A majority of these platforms aren’t latest. Many retail giants are putting their hats within the generative AI ring, including Ikea, which, earlier this month, debuted its AI-powered home design assistant exclusively on the OpenAI GPT Store. Walmart announced in October 2023 that it was developing an interior design assistant that leverages generative AI and AR technology. Last summer, Wayfair launched its Decorify app.
While Palazzo doesn’t have a big-name brand to depend on for growth, it does have a tennis icon on its team with twenty years of interior design knowledge as well.
Palazzo has ambitious plans for its platform and desires to expand beyond generative AI-powered offerings. This includes shopping and checkout features, “enabling people to purchase [similar] furniture and residential decor from throughout the image that they create for themselves,” Holzer reveals. The corporate will bring on retail partners to incorporate inventory on the platform for Vinci to suggest to potential customers. The aptitude is rolling out soon.

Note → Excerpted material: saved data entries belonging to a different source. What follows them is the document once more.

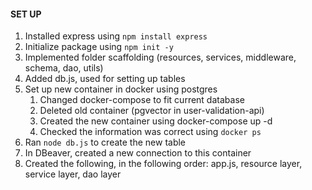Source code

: #### SET UP

1. Installed express using `npm install express`
2. Initialize package using `npm init -y`
3. Implemented folder scaffolding (resources, services, middleware, schema, dao, utils)
4. Added db.js, used for setting up tables
5. Set up new container in docker using postgres
    1. Changed docker-compose to fit current database
    2. Deleted old container (pgvector in user-validation-api)
    3. Created the new container using docker-compose up -d
    4. Checked the information was correct using `docker ps`
6. Ran `node db.js` to create the new table
7. In DBeaver, created a new connection to this container
8. Created the following, in the following order: app.js, resource layer, service layer, dao layer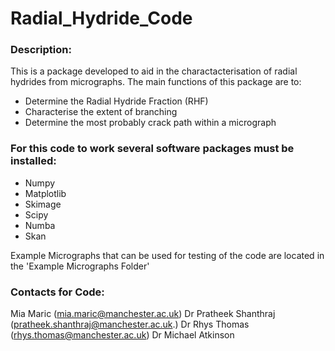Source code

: # Radial_Hydride_Code

### **Description:**
This is a package developed to aid in the charactacterisation of radial hydrides from micrographs. The main functions of this package are to: 
- Determine the Radial Hydride Fraction (RHF)
- Characterise the extent of branching
- Determine the most probably crack path within a micrograph

### **For this code to work several software packages must be installed:**
- Numpy 
- Matplotlib
- Skimage
- Scipy
- Numba
- Skan

Example Micrographs that can be used for testing of the code are located in the 'Example Micrographs Folder' 

### **Contacts for Code:** 
Mia Maric (mia.maric@manchester.ac.uk)
Dr Pratheek Shanthraj (pratheek.shanthraj@manchester.ac.uk.)
Dr Rhys Thomas (rhys.thomas@manchester.ac.uk)
Dr Michael Atkinson
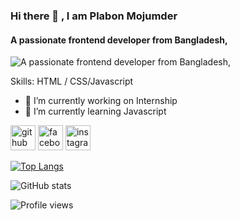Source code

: ### Hi there 👋 , I am Plabon Mojumder
#### A passionate frontend developer from Bangladesh,
![A passionate frontend developer from Bangladesh,](https://www.facebook.com/photo/?fbid=1327554241093633&set=a.203158940199841)


Skills:  HTML / CSS/Javascript

- 🔭 I’m currently working on Internship 
- 🌱 I’m currently learning Javascript 


[<img src='https://cdn.jsdelivr.net/npm/simple-icons@3.0.1/icons/github.svg' alt='github' height='40'>](https://github.com/plabonmojumder)  [<img src='https://cdn.jsdelivr.net/npm/simple-icons@3.0.1/icons/facebook.svg' alt='facebook' height='40'>](https://www.facebook.com/PlabonMojumder)  [<img src='https://cdn.jsdelivr.net/npm/simple-icons@3.0.1/icons/instagram.svg' alt='instagram' height='40'>](https://www.instagram.com/plabon_mojumder/)  

[![Top Langs](https://github-readme-stats.vercel.app/api/top-langs/?username=plabonmojumder)](https://github.com/anuraghazra/github-readme-stats)

![GitHub stats](https://github-readme-stats.vercel.app/api?username=plabonmojumder&show_icons=true)  

![Profile views](https://gpvc.arturio.dev/plabonmojumder)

It also hopes to enterprise into other services beyond the design phase, like connecting consumers to home remodelers and other professionals.
“We see expanding into connecting people to home service providers that wish to help execute the design visions they’ve created. So, whether that’s finding a designer to attach with or finding any individual to color your room, then all of that’s on the table,” he adds.
Most notably, Palazzo is bringing in well-known interior designers and firms (like V Starr) to contribute designs on the platform and be compensated for his or her work.
“AI is thought for ripping off creatives. If you happen to’re a creative, you place your IP out into the world and that enormous language model will scan what you’ve created without your consent and even your knowledge and definitely with none remuneration. The model we’ve created here is this idea of a design imprint. So, if any individual desires to create their room in V Starr style, our design engine can produce that aesthetic inside any individual’s space. But V Starr then gets compensated if any transactions are made on the platform,” Holzer shares.
“We’re pro-human touch. To me, I feel like AI is a tool for efficiency and creativity, but we still want the human interaction. I don’t think we are able to forget that in life,” Williams says.